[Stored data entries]

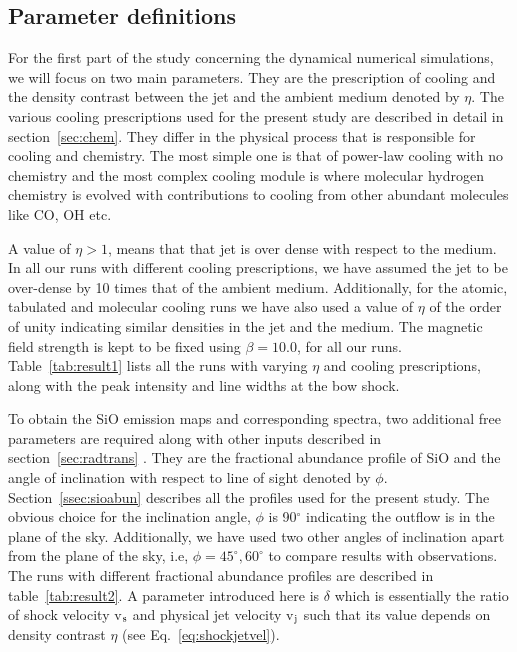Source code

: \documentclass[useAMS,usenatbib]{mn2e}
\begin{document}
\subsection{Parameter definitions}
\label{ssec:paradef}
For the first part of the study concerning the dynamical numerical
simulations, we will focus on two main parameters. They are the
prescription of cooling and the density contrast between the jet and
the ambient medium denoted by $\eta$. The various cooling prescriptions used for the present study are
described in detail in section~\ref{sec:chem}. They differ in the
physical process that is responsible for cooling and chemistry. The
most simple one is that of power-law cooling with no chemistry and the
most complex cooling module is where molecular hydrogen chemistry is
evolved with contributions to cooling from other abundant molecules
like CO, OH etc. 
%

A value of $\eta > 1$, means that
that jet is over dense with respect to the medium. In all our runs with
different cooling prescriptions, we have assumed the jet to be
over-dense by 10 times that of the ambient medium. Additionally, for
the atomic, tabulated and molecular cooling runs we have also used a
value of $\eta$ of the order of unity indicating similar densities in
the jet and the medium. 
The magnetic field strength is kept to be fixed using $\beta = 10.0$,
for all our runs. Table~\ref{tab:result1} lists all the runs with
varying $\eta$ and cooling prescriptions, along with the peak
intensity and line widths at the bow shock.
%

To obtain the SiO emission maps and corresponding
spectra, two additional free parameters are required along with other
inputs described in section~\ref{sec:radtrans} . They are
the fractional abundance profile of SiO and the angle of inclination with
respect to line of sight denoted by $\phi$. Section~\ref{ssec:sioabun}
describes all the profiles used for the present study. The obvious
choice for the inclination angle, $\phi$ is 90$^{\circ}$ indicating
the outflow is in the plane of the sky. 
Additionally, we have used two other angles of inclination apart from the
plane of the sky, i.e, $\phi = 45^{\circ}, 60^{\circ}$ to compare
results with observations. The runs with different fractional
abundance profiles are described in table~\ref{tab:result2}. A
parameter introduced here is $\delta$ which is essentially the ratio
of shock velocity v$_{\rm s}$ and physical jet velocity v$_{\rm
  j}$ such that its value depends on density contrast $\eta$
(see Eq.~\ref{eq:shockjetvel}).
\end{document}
--
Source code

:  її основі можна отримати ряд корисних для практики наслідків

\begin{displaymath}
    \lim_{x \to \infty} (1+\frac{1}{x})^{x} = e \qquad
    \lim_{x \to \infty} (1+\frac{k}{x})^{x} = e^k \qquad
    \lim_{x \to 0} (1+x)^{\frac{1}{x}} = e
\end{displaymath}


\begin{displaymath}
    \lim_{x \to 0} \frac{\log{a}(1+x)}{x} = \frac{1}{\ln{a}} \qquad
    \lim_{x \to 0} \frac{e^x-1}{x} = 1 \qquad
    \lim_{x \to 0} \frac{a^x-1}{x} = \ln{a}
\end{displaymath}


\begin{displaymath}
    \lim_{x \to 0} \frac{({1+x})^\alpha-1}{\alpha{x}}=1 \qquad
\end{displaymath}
* * *
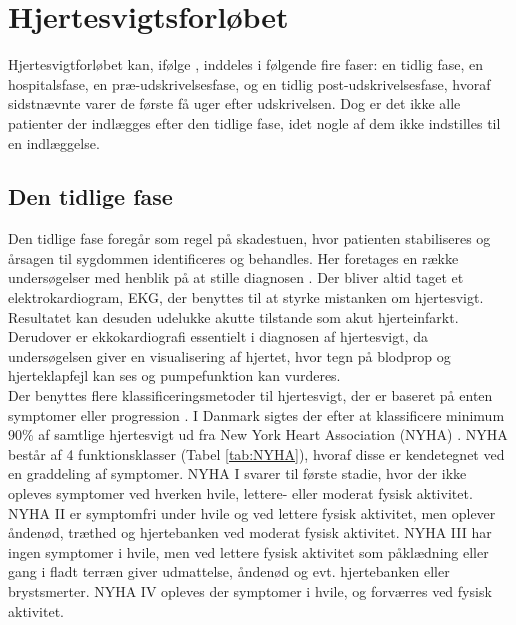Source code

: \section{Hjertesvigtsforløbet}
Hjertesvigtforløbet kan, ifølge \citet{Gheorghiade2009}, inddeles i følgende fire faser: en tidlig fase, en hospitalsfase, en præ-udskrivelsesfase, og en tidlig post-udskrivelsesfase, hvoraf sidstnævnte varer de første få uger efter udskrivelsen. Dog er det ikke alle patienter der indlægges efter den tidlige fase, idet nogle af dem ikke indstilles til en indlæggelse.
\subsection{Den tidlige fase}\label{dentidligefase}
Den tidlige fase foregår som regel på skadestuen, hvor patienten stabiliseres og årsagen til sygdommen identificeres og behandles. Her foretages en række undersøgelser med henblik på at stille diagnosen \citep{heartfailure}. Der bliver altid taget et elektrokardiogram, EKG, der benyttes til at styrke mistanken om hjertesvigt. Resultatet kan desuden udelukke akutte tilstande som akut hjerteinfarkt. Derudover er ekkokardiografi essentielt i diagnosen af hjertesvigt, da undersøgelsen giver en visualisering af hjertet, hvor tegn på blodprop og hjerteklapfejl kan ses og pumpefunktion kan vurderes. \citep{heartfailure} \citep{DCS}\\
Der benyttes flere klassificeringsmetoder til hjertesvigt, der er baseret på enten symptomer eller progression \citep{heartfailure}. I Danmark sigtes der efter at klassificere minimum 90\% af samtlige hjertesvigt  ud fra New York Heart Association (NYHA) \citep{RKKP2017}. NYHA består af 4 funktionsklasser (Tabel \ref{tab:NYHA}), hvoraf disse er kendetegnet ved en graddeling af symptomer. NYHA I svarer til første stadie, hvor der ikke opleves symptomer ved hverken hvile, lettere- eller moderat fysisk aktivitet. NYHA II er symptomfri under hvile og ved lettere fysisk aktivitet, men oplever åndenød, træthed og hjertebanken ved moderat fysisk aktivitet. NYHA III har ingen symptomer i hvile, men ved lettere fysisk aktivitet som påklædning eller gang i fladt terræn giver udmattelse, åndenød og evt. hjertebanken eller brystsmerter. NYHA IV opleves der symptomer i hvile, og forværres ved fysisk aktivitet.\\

Problem description —
Within the entries, determine the count of lines containing the string "physical" and output it alone.

Your response —
2